Yet in the end it was Carleton who opened the door for her.

Mrs. Denton was helpful, and would have been more so, if Joan had only understood. Mrs. Denton lived alone in an old house in Gower Street, with a high stone hall that was always echoing to sounds that no one but itself could ever hear. Her son had settled, it was supposed, in one of the Colonies. No one knew what had become of him, and Mrs. Denton herself never spoke of him; while her daughter, on whom she had centred all her remaining hopes, had died years ago. To those who remembered the girl, with her weak eyes and wispy ginger coloured hair, it would have seemed comical, the idea that Joan resembled her. But Mrs. Denton's memory had lost itself in dreams; and to her the likeness had appeared quite wonderful. The gods had given her child back to her, grown strong and brave and clever. Life would have a new meaning for her. Her work would not die with her.
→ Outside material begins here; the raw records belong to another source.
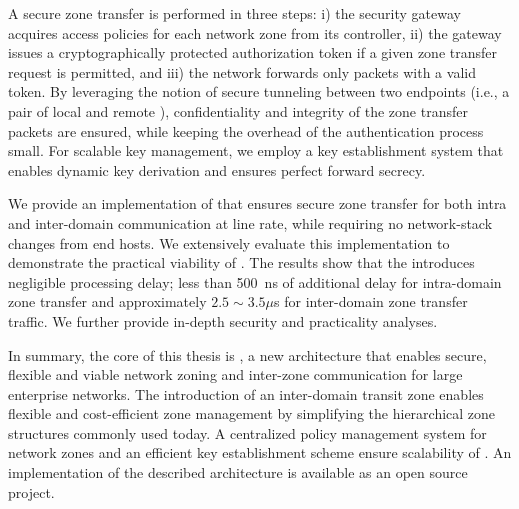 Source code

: A secure zone transfer is performed in three steps: i) the security gateway
acquires access policies for each network zone from its controller, ii) the
gateway issues a cryptographically protected authorization token if a given zone
transfer request is permitted, and iii) the network forwards only packets with a
valid token. By leveraging the notion of secure tunneling between two endpoints
(i.e., a pair of local and remote \tps), confidentiality and integrity of the
zone transfer packets are ensured, while keeping the overhead of the
authentication process small. For scalable key management, we employ a key
establishment system that enables dynamic key derivation and ensures perfect
forward secrecy.

We provide an implementation of \name that ensures secure zone transfer for
both intra and inter-domain communication at line rate, while requiring no network-stack
changes from end hosts. We extensively evaluate this implementation to demonstrate
the practical viability of \name. The results show that the \tp introduces negligible
processing delay; less than \SI{500}{ns} of additional delay for intra-domain zone transfer
and approximately $2.5 \sim 3.5 \mu$s for inter-domain zone transfer traffic. We further
provide in-depth security and practicality analyses.


In summary, the core of this thesis is \name, a new architecture that enables secure, flexible
and viable network zoning and inter-zone communication for large enterprise
networks. The introduction of an inter-domain transit zone enables flexible and
cost-efficient zone management by simplifying the hierarchical zone structures commonly used
today. A centralized policy management system  for network zones and an efficient key establishment
scheme ensure scalability of \name. An implementation of the described
architecture is available as an open source project.
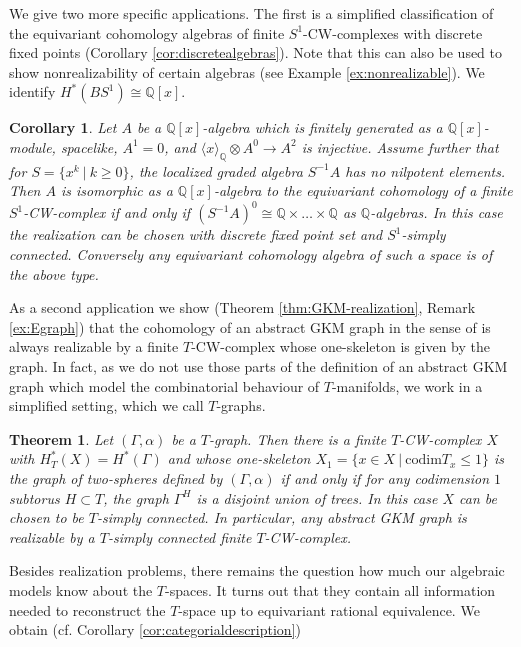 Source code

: \documentclass[12pt,a4paper]{article}
\newtheorem*{thm*}{Theorem}
\newtheorem*{cor*}{Corollary}
\theoremstyle{definition}
\begin{document}
We give two more specific applications. The first is a simplified classification of the equivariant cohomology algebras of finite $S^1$-CW-complexes with discrete fixed points (Corollary \ref{cor:discretealgebras}). Note that this can also be used to show nonrealizability of certain algebras (see Example \ref{ex:nonrealizable}). We identify $H^*(BS^1)\cong \mathbb{Q}[x]$.

\begin{cor*}
Let $A$ be a $\mathbb{Q}[x]$-algebra which is finitely generated as a $\mathbb{Q}[x]$-module, spacelike, $A^1=0$, and $\langle x\rangle_\mathbb{Q}\otimes A^0\rightarrow A^2$ is injective. Assume further that for $S=\{x^k~|~k\geq 0\}$, the localized graded algebra $S^{-1}A$ has no nilpotent elements. Then $A$ is isomorphic as a $\mathbb{Q}[x]$-algebra to the equivariant cohomology of a finite $S^1$-CW-complex if and only if $(S^{-1}A)^0\cong \mathbb{Q}\times\ldots\times \mathbb{Q}$ as $\mathbb{Q}$-algebras. In this case the realization can be chosen with discrete fixed point set and $S^1$-simply connected. Conversely any equivariant cohomology algebra of such a space is of the above type.
\end{cor*}

As a second application we show (Theorem \ref{thm:GKM-realization}, Remark \ref{ex:Egraph}) that the cohomology of an abstract GKM graph in the sense of \cite{GuilleminZara} is always realizable by a finite $T$-CW-complex whose one-skeleton is given by the graph. In fact, as we do not use those parts of the definition of an abstract GKM graph which model the combinatorial behaviour of $T$-manifolds, we work in a simplified setting, which we call $T$-graphs. 

\begin{thm*}
Let $(\Gamma,\alpha)$ be a $T$-graph. Then there is a finite $T$-CW-complex $X$ with $H^*_T(X)=H^*(\Gamma)$ and whose one-skeleton $X_1=\{x\in X~|~\mathrm{codim} T_x\leq 1\}$ is the graph of two-spheres defined by $(\Gamma,\alpha)$ if and only if for any codimension $1$ subtorus $H\subset T$, the graph $\Gamma^H$ is a disjoint union of trees. In this case $X$ can be chosen to be $T$-simply connected. In particular, any abstract GKM graph is realizable by a $T$-simply connected finite $T$-CW-complex.
\end{thm*}

Besides realization problems, there remains the question how much our algebraic models know about the $T$-spaces. It turns out that they contain all information needed to reconstruct the $T$-space up to equivariant rational equivalence. We obtain (cf. Corollary \ref{cor:categorialdescription})
\end{document}
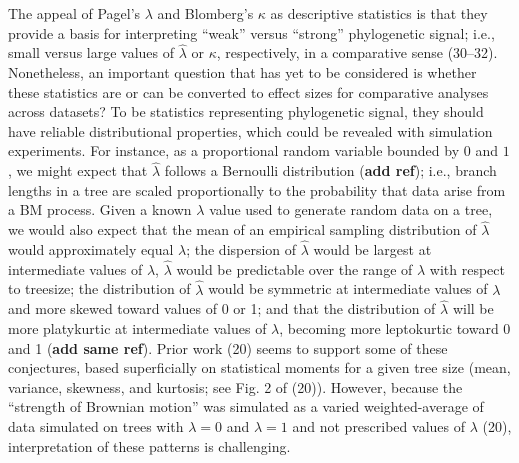 \documentclass[9pt,twocolumn,twoside,lineno]{pnas-new}
\begin{document}
The appeal of Pagel's \(\lambda\) and Blomberg's \(\kappa\) as
descriptive statistics is that they provide a basis for interpreting
``weak'' versus ``strong'' phylogenetic signal; i.e., small versus large
values of \(\hat{\lambda}\) or \(\kappa\), respectively, in a
comparative sense (30--32). Nonetheless, an important question that has
yet to be considered is whether these statistics are or can be converted
to effect sizes for comparative analyses across datasets? To be
statistics representing phylogenetic signal, they should have reliable
distributional properties, which could be revealed with simulation
experiments. For instance, as a proportional random variable bounded by
\(0\) and \(1\), we might expect that \(\hat{\lambda}\) follows a
Bernoulli distribution (\textbf{add ref}); i.e., branch lengths in a
tree are scaled proportionally to the probability that data arise from a
BM process. Given a known \(\lambda\) value used to generate random data
on a tree, we would also expect that the mean of an empirical sampling
distribution of \(\hat{\lambda}\) would approximately equal \(\lambda\);
the dispersion of \(\hat{\lambda}\) would be largest at intermediate
values of \(\lambda\), \(\hat{\lambda}\) would be predictable over the
range of \(\lambda\) with respect to treesize; the distribution of
\(\hat{\lambda}\) would be symmetric at intermediate values of
\(\lambda\) and more skewed toward values of 0 or 1; and that the
distribution of \(\hat{\lambda}\) will be more platykurtic at
intermediate values of \(\lambda\), becoming more leptokurtic toward 0
and 1 (\textbf{add same ref}). Prior work (20) seems to support some of
these conjectures, based superficially on statistical moments for a
given tree size (mean, variance, skewness, and kurtosis; see Fig. 2 of
(20)). However, because the ``strength of Brownian motion'' was
simulated as a varied weighted-average of data simulated on trees with
\(\lambda=0\) and \(\lambda=1\) and not prescribed values of \(\lambda\)
(20), interpretation of these patterns is challenging.
\end{document}
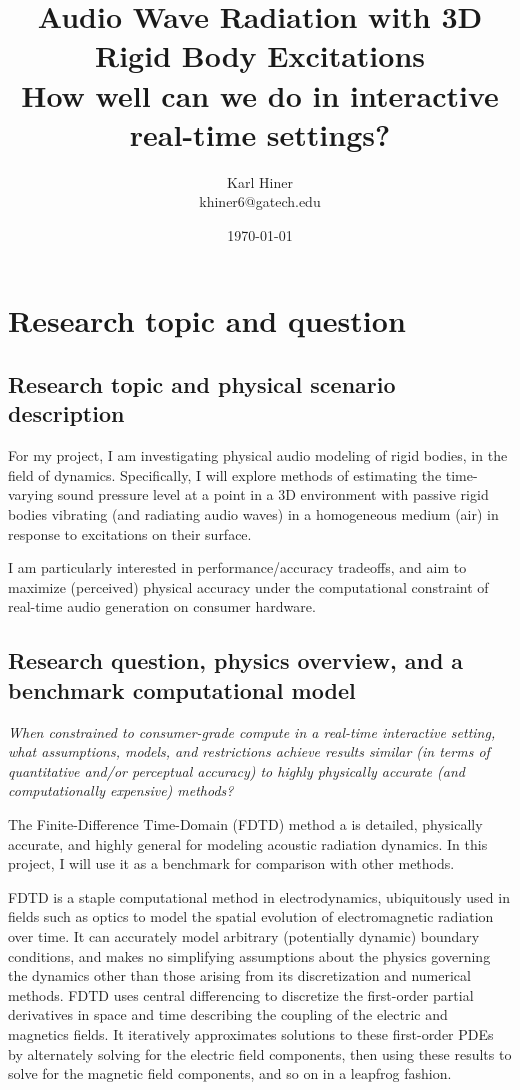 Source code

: \documentclass[12pt]{article}
\title{
    Audio Wave Radiation with 3D Rigid Body Excitations\\
    \large How well can we do in interactive real-time settings?
}
\author{Karl Hiner\\khiner6@gatech.edu}
\date{\today}
\begin{document}
\maketitle

\section{Research topic and question}

\subsection{Research topic and physical scenario description}

For my project, I am investigating physical audio modeling of rigid bodies, in the field of dynamics.
Specifically, I will explore methods of estimating the time-varying sound pressure level at a point in a 3D environment with passive rigid bodies vibrating (and radiating audio waves) in a homogeneous medium (air) in response to excitations on their surface.

I am particularly interested in performance/accuracy tradeoffs, and aim to maximize (perceived) physical accuracy under the computational constraint of real-time audio generation on consumer hardware.

\subsection{Research question, physics overview, and a benchmark computational model}

\textit{When constrained to consumer-grade compute in a real-time interactive setting, what assumptions, models, and restrictions achieve results similar (in terms of quantitative and/or perceptual accuracy) to highly physically accurate (and computationally expensive) methods?}

The Finite-Difference Time-Domain (FDTD) method a is detailed, physically accurate, and highly general for modeling acoustic radiation dynamics.
In this project, I will use it as a benchmark for comparison with other methods.

FDTD is a staple computational method in electrodynamics, ubiquitously used in fields such as optics to model the spatial evolution of electromagnetic radiation over time.
It can accurately model arbitrary (potentially dynamic) boundary conditions, and makes no simplifying assumptions about the physics governing the dynamics other than those arising from its discretization and numerical methods.
FDTD uses central differencing to discretize the first-order partial derivatives in space and time describing the coupling of the electric and magnetics fields.
It iteratively approximates solutions to these first-order PDEs by alternately solving for the electric field components, then using these results to solve for the magnetic field components, and so on in a leapfrog fashion.
\end{document}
She thought she could harness Joan's enthusiasm to her own wisdom.

She would warn her of the errors and pitfalls into which she herself had fallen: for she, too, had started as a rebel. Youth should begin where age left off. Had the old lady remembered a faded dogs-eared volume labelled "Oddments" that for many years had rested undisturbed upon its shelf in her great library, and opening it had turned to the letter E, she would have read recorded there, in her own precise thin penmanship, this very wise reflection:

"Experience is a book that all men write, but no man reads."To which she would have found added, by way of complement, "Experience is untranslatable. We write it in the cipher of our sufferings, and the key is hidden in our memories."And turning to the letter Y, she might have read:

"Youth comes to teach. Age remains to listen," and underneath the following:

"The ability to learn is the last lesson we acquire."Mrs. Denton had long ago given up the practice of jotting down her thoughts, experience having taught her that so often, when one comes to use them, one finds that one has changed them. But in the case of Joan the recollection of these twin "oddments" might have saved her disappointment. Joan knew of a new road that avoided Mrs. Denton's pitfalls. She grew impatient of being perpetually pulled back.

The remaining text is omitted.